Having scored one of the summer’s biggest global hits with the irrepressible ‘Rise’, featuring the former Vine sensations-turned-chart newcomers Jack & Jack, Jonas Blue owned the autumn with ‘Polaroid’, his long-rumoured collaboration with Liam Payne. But in true Jonas style, he threw a surprise in to the mix in the shape of Lennon Stella, the Nashville TV series actress making her pop debut.
Blue persistently strives to swerve convention, perhaps nowhere more so than on the Spanish scorcher ‘Wild’. Featuring fast-rising Merseysider Chelcee Grimes (a pro female footballer who has already co-written hits for Dua Lipa, Kesha and Kylie), Argentinian actress and Latin Disney superstar TINI and Grammy Award-winning Puerto Rican rapper Jhay Cortez, the aptly-titled ‘Wild’ takes Jonas Blue in to carnival territory for the first time.
Among the sonic surprises on Blue are the torch-to-EDM song ‘Desperate’ and the ballsy ‘Supernova’, the former featuring Scottish folk-pop singer Nina Nesbitt, the latter the large-lunged Lancashire singer Charlotte O.C., who was tipped for fame in the early Noughties before her career stalled.
Blue opens with the celebratory ‘Drink To You’, featuring Zac Abel. It’s a ‘cheers’ to the fact that Jonas Blue resolved to make an album, a bottoms up to him doubling down. The album ends with ‘Fast Car’, the debut single that sent Guy’s career supernova in 2016.

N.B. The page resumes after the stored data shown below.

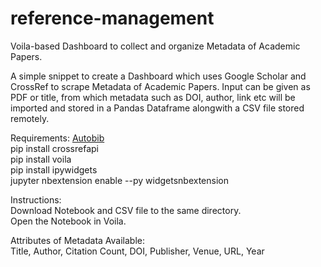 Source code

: # reference-management
Voila-based Dashboard to collect and organize Metadata of Academic Papers.

A simple snippet to create a Dashboard which uses Google Scholar and CrossRef to scrape Metadata of Academic Papers.
Input can be given as PDF or title, from which metadata such as DOI, author, link etc will be imported and stored in a Pandas Dataframe alongwith a CSV file stored remotely.


Requirements:
[Autobib](https://github.com/jdumas/autobib) <br/>
pip install crossrefapi <br/>
pip install voila <br/>
pip install ipywidgets <br/>
jupyter nbextension enable --py widgetsnbextension <br/>



Instructions: <br/>
Download Notebook and CSV file to the same directory. <br/>
Open the Notebook in Voila. <br/>

Attributes of Metadata Available: <br/>
Title, Author, Citation Count, DOI, Publisher, Venue, URL, Year

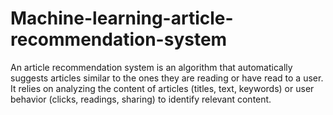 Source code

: # Machine-learning-article-recommendation-system
An article recommendation system is an algorithm that automatically suggests articles similar to the ones they are reading or have read to a user. It relies on analyzing the content of articles (titles, text, keywords) or user behavior (clicks, readings, sharing) to identify relevant content.

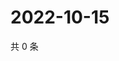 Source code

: # 2022-10-15

共 0 条

<!-- BEGIN WEIBO -->
<!-- 最后更新时间 Sat Oct 15 2022 06:01:13 GMT+0800 (China Standard Time) -->

<!-- END WEIBO -->
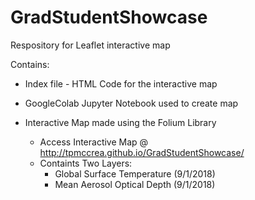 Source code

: # GradStudentShowcase

Respository for Leaflet interactive map

Contains: 
* Index file - HTML Code for the interactive map 
* GoogleColab Jupyter Notebook used to create map

* Interactive Map made using the Folium Library
  * Access Interactive Map @ http://tpmccrea.github.io/GradStudentShowcase/
  * Containts Two Layers: 
    * Global Surface Temperature (9/1/2018)
    * Mean Aerosol Optical Depth (9/1/2018)
    
   

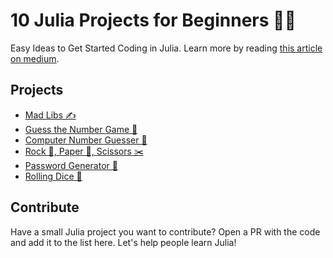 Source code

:# 10 Julia Projects for Beginners 🧑‍💻

Easy Ideas to Get Started Coding in Julia. Learn more by reading [this article on medium](https://logankilpatrick.medium.com/5-julia-projects-for-beginners-easy-ideas-to-get-started-coding-in-julia-938b823a0a08).

## Projects
- [Mad Libs ✍️](https://github.com/logankilpatrick/10-Julia-Projects-for-Beginners/blob/main/madlibs.jl)
- [Guess the Number Game 💯](https://github.com/logankilpatrick/10-Julia-Projects-for-Beginners/blob/main/number_guess_human.jl)
- [Computer Number Guesser 🤖](https://github.com/logankilpatrick/10-Julia-Projects-for-Beginners/blob/main/number_guess_computer.jl)
- [Rock 🗿, Paper 📃, Scissors ✂️](https://github.com/logankilpatrick/10-Julia-Projects-for-Beginners/blob/main/rock_paper_scissors.jl)
- [Password Generator 🎫](https://github.com/logankilpatrick/10-Julia-Projects-for-Beginners/blob/main/generate_passwords.jl)
- [Rolling Dice 🎲](https://github.com/logankilpatrick/10-Julia-Projects-for-Beginners/blob/main/rolling_dice.jl)
  
## Contribute

Have a small Julia project you want to contribute? Open a PR with the code and add it to the list here. Let's help people learn Julia!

So much has changed for the man who, until 2017, was still making music in his dad’s garage, but his drive remains the same. Now with his own label, Blue Future, established to promote the new talent that he and his manager, Aaron Ross, continue to discover and with a schedule that takes him all around the world all year, Guy could be afford to sit back and take stock. But moving forward is what Jonas Blue has always been about.